Acepté cuidar al hijo de mi mejor amiga sin saber que era de mi marido.
Mi mejor amiga, Beatriz, se quedó embarazada hace cuatro años. Yo, por aquel entonces, vivía una existencia plácida en Madrid: casada con Sergio, con estabilidad y un hogar luminoso en Chamartín. Ella, sola, sin pareja ni certezas, llamaba a mi puerta con lágrimas en los ojos. Un día me telefoneó llorando, preguntándome qué iba a hacer con el niño, que tenía que seguir trabajando y no sabía a quién dejárselo. Me lo suplicó:
Eres la única persona en la que confío, Inés.
Acepté sin pensarlo. Después de todo, éramos amigas desde que corríamos por los patios del instituto. Al principio, el niño solo se quedaba conmigo unas horas. Luego los días se fueron alargando. Yo le bañaba, le preparaba puré, le acunaba hasta que se dormía en mis brazos. Sergio, mi marido, también estaba allí; jugaba con el niño, lo paseaba en brazos, hasta le compró un peluche de toro en la Puerta del Sol. Me parecía normal. Hasta bonito.
Beatriz venía mucho a casa. A veces nos quedábamos a comer todas juntas, otras yo charlaba con Sergio en la cocina mientras ella descansaba en el dormitorio. Jamás me resultó extraño, ni siquiera una sospecha me cruzó la mente; confiaba en ambos ciegamente. Ni por un segundo pensé que hubiese algo turbio.
Luego, visto con los ojos del sueño y la distancia, todo era un delirio de pistas. El niño tenía la misma nariz que Sergio, idéntica sonrisa. Pensaba que me estaba dejando sugestionar. Un día, mientras jugaba sobre la alfombra, el pequeño me llamó “mamá”. Beatriz se rió, me dijo que era normal, que los niños se lían. Yo reí también. No quería seguir dándole vueltas.

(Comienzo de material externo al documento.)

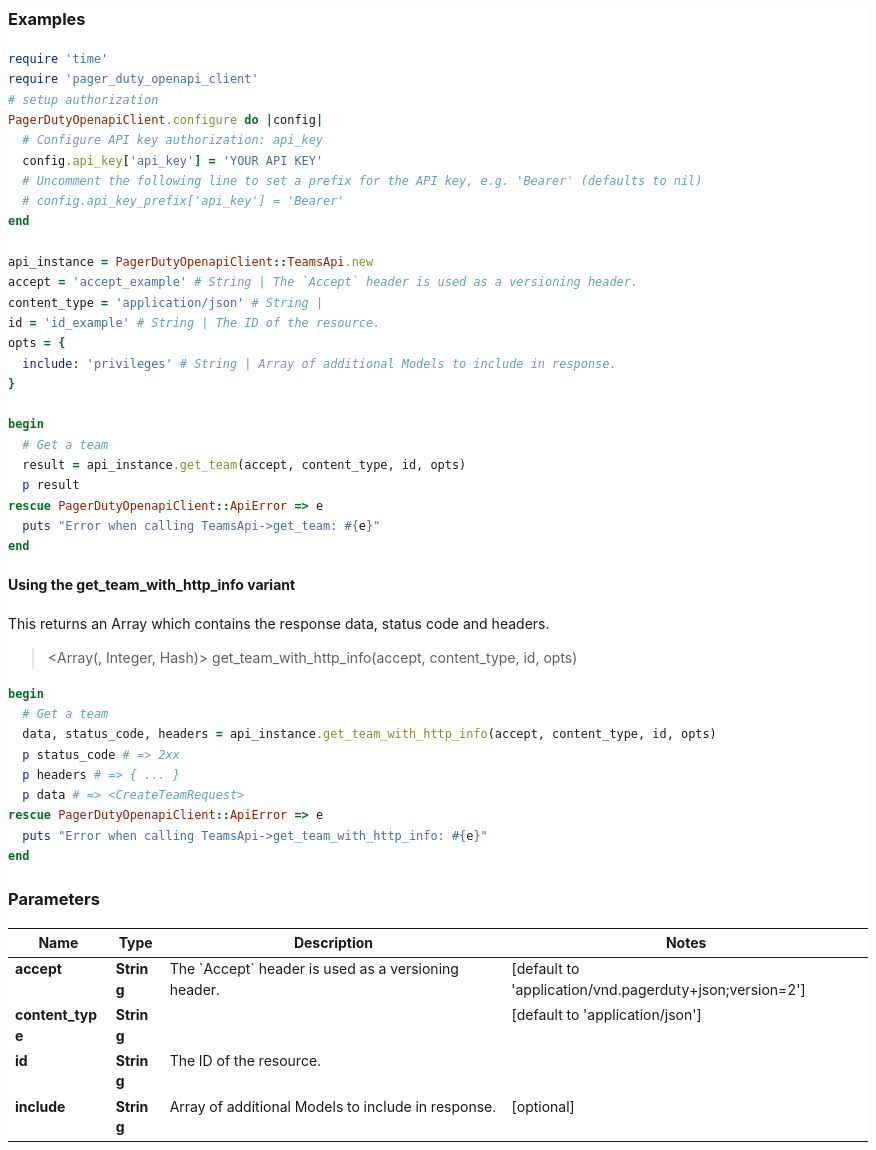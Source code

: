 ### Examples

```ruby
require 'time'
require 'pager_duty_openapi_client'
# setup authorization
PagerDutyOpenapiClient.configure do |config|
  # Configure API key authorization: api_key
  config.api_key['api_key'] = 'YOUR API KEY'
  # Uncomment the following line to set a prefix for the API key, e.g. 'Bearer' (defaults to nil)
  # config.api_key_prefix['api_key'] = 'Bearer'
end

api_instance = PagerDutyOpenapiClient::TeamsApi.new
accept = 'accept_example' # String | The `Accept` header is used as a versioning header.
content_type = 'application/json' # String | 
id = 'id_example' # String | The ID of the resource.
opts = {
  include: 'privileges' # String | Array of additional Models to include in response.
}

begin
  # Get a team
  result = api_instance.get_team(accept, content_type, id, opts)
  p result
rescue PagerDutyOpenapiClient::ApiError => e
  puts "Error when calling TeamsApi->get_team: #{e}"
end
```

#### Using the get_team_with_http_info variant

This returns an Array which contains the response data, status code and headers.

> <Array(<CreateTeamRequest>, Integer, Hash)> get_team_with_http_info(accept, content_type, id, opts)

```ruby
begin
  # Get a team
  data, status_code, headers = api_instance.get_team_with_http_info(accept, content_type, id, opts)
  p status_code # => 2xx
  p headers # => { ... }
  p data # => <CreateTeamRequest>
rescue PagerDutyOpenapiClient::ApiError => e
  puts "Error when calling TeamsApi->get_team_with_http_info: #{e}"
end
```

### Parameters

| Name | Type | Description | Notes |
| ---- | ---- | ----------- | ----- |
| **accept** | **String** | The &#x60;Accept&#x60; header is used as a versioning header. | [default to &#39;application/vnd.pagerduty+json;version&#x3D;2&#39;] |
| **content_type** | **String** |  | [default to &#39;application/json&#39;] |
| **id** | **String** | The ID of the resource. |  |
| **include** | **String** | Array of additional Models to include in response. | [optional] |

Todo se desmoronó la noche en la que el niño se puso malo. Fiebre alta. Beatriz estaba en Sevilla y no contestaba. Yo, presa del pánico, lo llevé al Hospital Universitario de La Paz. Sergio, que regresaba de un viaje, apareció en urgencias y vino conmigo al mostrador. Allí, la enfermera pidió los datos del padre. Nadie le preguntó directamente, pero Sergio, sin titubear, dictó sus tres nombres: Sergio Ruiz Caballero.
Ahí lo vi. Le miré:
¿Por qué has dicho eso?
Me contestó:
No sé Estaba nervioso.
Pero su rostro contaba otra historia.
En el aparcamiento, bajo el vaho de las farolas, le encaré:
¿Ese niño es tuyo?
Al principio lo negó. Me llamó loca, me dijo que cómo podía pensar semejante cosa. Insistí una y otra vez, repitiendo la pregunta hasta la náusea. Al final, sólo guardó silencio, cabizbajo. Su silencio me lo contó todo.
Aquella misma noche llamé a Beatriz y le ordené que viniera. Cuando llegó, la enfrenté directamente:
¿El niño es de Sergio?
Lloró. Asintió.
Nunca quise hacerte daño, Inés.
Le respondí:
Me has dejado criar a tu hijo sin decirme la verdad.

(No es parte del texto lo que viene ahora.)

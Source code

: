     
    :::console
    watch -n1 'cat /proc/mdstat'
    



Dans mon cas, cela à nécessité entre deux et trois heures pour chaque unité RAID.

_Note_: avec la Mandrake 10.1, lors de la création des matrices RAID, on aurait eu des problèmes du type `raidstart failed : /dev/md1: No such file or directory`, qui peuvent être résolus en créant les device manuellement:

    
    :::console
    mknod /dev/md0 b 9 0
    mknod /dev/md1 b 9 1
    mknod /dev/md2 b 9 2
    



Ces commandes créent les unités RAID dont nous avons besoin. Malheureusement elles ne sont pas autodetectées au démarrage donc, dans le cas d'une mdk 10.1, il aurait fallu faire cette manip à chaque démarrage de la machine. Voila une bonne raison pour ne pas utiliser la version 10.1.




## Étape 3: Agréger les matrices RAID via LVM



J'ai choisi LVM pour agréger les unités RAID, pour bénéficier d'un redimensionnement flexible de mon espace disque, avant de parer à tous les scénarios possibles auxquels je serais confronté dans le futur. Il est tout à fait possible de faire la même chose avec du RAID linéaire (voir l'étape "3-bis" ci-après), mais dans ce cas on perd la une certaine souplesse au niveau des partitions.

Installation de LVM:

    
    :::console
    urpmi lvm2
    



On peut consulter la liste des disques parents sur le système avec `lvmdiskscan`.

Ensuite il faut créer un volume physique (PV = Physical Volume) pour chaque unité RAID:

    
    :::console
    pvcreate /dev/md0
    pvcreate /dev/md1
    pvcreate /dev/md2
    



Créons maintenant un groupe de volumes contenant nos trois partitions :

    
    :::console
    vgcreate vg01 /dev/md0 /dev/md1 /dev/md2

Me confesó que Sergio le rogó que no dijera nada cuando se enteró del embarazo. Que asumiría su responsabilidad, pero a mis espaldas. Y fue exactamente lo que hizo. El niño vivía en mi casa. Yo lo criaba, yo pagaba todo, yo era quien le acunaba.
Aquella noche en el Madrid ensoñado lo vi todo con claridad. Por qué pasaba tanto tiempo con nosotros; por qué Sergio nunca se quejaba; por qué Beatriz me confiaba lo más valioso que tenía. Yo era la cuidadora, la niñera, casi la madre del hijo de mi propio marido.
Algo dentro de mí se rompió, como el cristal fino de una copa de vino tinto de la Ribera del Duero.
Aquella semana puse fin a mi matrimonio y perdí a mi mejor amiga. No hubo vuelta atrás.
El niño no tiene la culpa, lo sé. Pero no quise volver a verle. Ahora vivo en mi piso de Madrid, tranquila. Ya no hay en mi vida quienes me traicionaron.